> _Assignment_: Look through the lines below and extract any with the word "Epub".

> _Dataset items_:
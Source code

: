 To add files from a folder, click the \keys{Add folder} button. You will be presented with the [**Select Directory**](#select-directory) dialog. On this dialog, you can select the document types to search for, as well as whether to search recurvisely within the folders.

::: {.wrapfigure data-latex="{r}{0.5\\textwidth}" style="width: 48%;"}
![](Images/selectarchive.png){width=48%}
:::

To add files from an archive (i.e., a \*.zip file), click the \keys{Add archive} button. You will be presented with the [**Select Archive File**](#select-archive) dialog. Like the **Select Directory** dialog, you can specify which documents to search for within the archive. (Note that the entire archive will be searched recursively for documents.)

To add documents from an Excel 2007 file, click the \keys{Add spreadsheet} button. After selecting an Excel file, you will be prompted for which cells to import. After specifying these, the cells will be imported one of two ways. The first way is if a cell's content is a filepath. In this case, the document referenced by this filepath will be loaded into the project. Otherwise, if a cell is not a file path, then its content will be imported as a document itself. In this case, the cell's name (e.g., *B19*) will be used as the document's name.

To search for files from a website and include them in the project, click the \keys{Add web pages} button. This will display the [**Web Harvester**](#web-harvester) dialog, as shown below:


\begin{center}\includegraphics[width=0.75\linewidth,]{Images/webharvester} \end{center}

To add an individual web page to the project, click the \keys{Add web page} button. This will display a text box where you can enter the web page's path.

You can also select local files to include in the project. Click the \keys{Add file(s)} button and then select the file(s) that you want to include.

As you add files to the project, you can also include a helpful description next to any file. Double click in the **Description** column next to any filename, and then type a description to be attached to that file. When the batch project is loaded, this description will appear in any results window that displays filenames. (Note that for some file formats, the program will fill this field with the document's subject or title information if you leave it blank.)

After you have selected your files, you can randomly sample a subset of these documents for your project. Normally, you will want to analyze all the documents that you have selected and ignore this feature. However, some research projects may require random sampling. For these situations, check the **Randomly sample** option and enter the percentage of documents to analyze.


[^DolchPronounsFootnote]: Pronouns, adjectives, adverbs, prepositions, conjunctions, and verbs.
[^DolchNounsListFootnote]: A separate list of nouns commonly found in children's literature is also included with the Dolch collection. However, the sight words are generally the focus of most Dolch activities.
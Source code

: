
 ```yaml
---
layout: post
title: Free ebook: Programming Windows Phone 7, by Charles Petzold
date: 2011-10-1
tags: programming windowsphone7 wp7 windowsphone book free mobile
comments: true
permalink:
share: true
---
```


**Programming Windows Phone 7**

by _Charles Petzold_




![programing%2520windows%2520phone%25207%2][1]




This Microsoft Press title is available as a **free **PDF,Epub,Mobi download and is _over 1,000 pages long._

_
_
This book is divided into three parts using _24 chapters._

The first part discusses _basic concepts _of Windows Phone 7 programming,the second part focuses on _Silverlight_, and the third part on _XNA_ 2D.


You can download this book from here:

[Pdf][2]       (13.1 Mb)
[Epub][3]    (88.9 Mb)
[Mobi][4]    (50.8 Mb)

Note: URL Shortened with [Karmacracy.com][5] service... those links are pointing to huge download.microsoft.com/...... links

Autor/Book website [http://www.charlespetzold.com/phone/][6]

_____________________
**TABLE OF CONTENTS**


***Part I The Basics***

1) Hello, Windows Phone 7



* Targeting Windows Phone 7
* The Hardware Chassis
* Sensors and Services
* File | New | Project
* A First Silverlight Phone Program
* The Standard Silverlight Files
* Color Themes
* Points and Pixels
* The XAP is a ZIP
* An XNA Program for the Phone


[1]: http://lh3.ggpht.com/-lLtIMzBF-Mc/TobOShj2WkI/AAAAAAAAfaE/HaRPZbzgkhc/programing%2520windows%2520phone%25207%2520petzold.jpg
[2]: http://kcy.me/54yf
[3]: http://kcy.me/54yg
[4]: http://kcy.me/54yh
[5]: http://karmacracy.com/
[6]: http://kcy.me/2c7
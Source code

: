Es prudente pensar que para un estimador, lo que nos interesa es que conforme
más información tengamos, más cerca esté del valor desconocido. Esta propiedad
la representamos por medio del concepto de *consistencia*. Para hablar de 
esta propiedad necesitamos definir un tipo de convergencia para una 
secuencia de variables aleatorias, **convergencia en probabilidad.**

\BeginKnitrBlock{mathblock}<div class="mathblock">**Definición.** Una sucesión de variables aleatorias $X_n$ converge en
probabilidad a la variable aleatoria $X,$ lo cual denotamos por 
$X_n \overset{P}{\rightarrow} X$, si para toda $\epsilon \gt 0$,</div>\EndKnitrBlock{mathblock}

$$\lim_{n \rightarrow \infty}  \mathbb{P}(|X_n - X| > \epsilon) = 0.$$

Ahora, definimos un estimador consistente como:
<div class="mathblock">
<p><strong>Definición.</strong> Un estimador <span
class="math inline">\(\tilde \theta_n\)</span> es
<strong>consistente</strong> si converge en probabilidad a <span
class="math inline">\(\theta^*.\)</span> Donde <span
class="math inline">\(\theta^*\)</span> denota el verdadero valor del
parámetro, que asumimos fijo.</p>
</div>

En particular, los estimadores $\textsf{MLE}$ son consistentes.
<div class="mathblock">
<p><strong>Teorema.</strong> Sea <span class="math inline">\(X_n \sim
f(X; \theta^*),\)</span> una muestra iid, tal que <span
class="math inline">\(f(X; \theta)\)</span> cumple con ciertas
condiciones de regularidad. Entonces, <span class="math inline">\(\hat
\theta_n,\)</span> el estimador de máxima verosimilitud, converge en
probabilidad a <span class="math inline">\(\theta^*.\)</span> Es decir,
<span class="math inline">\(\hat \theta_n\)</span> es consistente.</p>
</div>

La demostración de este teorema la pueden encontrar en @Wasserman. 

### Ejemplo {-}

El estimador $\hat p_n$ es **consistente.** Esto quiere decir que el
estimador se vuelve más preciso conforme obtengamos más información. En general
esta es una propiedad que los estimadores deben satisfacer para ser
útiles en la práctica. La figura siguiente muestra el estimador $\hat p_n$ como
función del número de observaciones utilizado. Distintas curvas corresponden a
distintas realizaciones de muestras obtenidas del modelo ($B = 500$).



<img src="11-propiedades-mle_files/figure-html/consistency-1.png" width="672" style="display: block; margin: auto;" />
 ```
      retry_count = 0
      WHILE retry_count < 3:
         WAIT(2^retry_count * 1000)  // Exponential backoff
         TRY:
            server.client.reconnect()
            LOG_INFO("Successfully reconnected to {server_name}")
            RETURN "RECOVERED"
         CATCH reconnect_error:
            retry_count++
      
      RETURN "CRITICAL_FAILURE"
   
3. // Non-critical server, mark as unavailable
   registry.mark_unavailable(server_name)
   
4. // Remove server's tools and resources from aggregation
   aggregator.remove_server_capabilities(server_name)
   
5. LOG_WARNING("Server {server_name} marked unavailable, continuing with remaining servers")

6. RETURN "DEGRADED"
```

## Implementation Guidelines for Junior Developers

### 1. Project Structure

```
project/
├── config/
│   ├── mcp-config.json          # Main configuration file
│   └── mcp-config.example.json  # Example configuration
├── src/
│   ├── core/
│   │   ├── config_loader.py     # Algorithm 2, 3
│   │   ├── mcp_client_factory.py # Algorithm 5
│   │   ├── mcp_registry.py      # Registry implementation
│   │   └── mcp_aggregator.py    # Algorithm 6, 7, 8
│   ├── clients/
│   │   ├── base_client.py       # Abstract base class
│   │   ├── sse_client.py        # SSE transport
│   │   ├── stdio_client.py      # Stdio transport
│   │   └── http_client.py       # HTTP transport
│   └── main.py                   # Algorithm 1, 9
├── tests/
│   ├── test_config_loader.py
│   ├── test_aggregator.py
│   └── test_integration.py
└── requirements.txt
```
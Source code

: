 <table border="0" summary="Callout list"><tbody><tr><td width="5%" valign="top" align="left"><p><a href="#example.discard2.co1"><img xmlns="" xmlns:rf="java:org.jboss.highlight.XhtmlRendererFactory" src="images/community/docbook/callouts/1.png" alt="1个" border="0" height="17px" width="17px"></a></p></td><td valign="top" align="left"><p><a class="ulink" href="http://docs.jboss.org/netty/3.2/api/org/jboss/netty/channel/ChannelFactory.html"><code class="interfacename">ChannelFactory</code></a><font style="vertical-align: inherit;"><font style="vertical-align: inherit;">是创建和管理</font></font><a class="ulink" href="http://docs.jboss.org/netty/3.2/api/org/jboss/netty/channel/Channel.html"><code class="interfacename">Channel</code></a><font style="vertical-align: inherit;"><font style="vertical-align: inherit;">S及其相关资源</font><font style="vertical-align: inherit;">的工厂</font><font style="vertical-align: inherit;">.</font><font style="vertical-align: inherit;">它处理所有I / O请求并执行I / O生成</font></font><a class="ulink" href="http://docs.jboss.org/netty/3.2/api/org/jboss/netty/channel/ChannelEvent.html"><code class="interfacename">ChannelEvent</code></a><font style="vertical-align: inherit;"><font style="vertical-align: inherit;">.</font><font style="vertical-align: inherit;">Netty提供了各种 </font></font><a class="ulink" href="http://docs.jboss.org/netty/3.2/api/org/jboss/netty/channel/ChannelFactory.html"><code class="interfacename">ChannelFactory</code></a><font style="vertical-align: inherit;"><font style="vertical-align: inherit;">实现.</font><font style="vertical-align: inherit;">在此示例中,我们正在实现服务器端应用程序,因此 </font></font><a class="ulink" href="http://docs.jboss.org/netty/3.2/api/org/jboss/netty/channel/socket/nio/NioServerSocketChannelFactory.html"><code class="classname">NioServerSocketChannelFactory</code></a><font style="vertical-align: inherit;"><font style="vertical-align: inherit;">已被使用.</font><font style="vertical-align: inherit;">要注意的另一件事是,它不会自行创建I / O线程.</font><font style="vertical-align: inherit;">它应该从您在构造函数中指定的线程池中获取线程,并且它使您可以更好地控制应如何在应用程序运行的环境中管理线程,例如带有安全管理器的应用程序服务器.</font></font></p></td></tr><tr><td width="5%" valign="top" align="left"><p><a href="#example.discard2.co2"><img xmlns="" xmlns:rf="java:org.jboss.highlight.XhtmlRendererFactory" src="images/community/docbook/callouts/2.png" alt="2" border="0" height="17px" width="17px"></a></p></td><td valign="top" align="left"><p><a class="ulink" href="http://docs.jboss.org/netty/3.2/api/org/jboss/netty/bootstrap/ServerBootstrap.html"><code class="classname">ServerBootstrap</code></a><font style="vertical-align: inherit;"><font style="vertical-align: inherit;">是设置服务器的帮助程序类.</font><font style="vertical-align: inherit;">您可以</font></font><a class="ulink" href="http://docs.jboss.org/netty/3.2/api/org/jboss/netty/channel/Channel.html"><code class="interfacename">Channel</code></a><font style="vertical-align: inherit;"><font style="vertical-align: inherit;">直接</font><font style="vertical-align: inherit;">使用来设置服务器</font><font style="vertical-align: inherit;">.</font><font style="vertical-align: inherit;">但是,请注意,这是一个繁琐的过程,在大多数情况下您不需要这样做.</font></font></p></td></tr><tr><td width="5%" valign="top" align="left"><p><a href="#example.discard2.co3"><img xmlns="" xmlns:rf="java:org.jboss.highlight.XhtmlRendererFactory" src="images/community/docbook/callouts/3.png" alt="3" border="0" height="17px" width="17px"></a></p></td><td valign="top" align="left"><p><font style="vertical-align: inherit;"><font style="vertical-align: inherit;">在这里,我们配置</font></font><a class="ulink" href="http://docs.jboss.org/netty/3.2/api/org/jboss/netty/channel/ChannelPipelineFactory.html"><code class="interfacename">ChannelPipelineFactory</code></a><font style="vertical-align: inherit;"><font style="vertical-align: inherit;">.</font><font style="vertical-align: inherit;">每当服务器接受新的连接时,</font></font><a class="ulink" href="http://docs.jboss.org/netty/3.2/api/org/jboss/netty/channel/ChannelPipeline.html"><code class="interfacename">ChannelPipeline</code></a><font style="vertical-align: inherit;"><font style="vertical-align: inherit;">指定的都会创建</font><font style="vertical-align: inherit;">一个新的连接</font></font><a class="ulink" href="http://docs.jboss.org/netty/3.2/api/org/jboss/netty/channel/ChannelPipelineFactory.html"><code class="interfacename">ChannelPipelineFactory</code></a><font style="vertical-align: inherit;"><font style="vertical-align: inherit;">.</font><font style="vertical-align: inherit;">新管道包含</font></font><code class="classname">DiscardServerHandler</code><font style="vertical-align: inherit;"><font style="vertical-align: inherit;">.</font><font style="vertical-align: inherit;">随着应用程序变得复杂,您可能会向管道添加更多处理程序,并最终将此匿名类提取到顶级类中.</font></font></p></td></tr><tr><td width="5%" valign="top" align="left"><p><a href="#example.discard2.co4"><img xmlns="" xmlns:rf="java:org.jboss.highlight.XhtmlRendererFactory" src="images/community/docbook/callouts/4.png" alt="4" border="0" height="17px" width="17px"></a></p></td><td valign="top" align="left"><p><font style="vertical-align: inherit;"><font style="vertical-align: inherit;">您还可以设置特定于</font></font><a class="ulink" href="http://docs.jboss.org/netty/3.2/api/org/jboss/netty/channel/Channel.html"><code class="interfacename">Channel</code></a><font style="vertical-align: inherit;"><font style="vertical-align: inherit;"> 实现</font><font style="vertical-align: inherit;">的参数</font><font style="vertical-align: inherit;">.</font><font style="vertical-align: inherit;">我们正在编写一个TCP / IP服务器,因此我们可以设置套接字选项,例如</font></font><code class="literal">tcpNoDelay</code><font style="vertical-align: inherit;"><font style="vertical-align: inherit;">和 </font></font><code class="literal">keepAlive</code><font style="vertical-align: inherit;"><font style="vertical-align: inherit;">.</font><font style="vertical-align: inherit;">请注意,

> _Output of the exercise_:
This Microsoft Press title is available as a **free **PDF,Epub,Mobi download and is _over 1,000 pages long._
[Epub][3]    (88.9 Mb)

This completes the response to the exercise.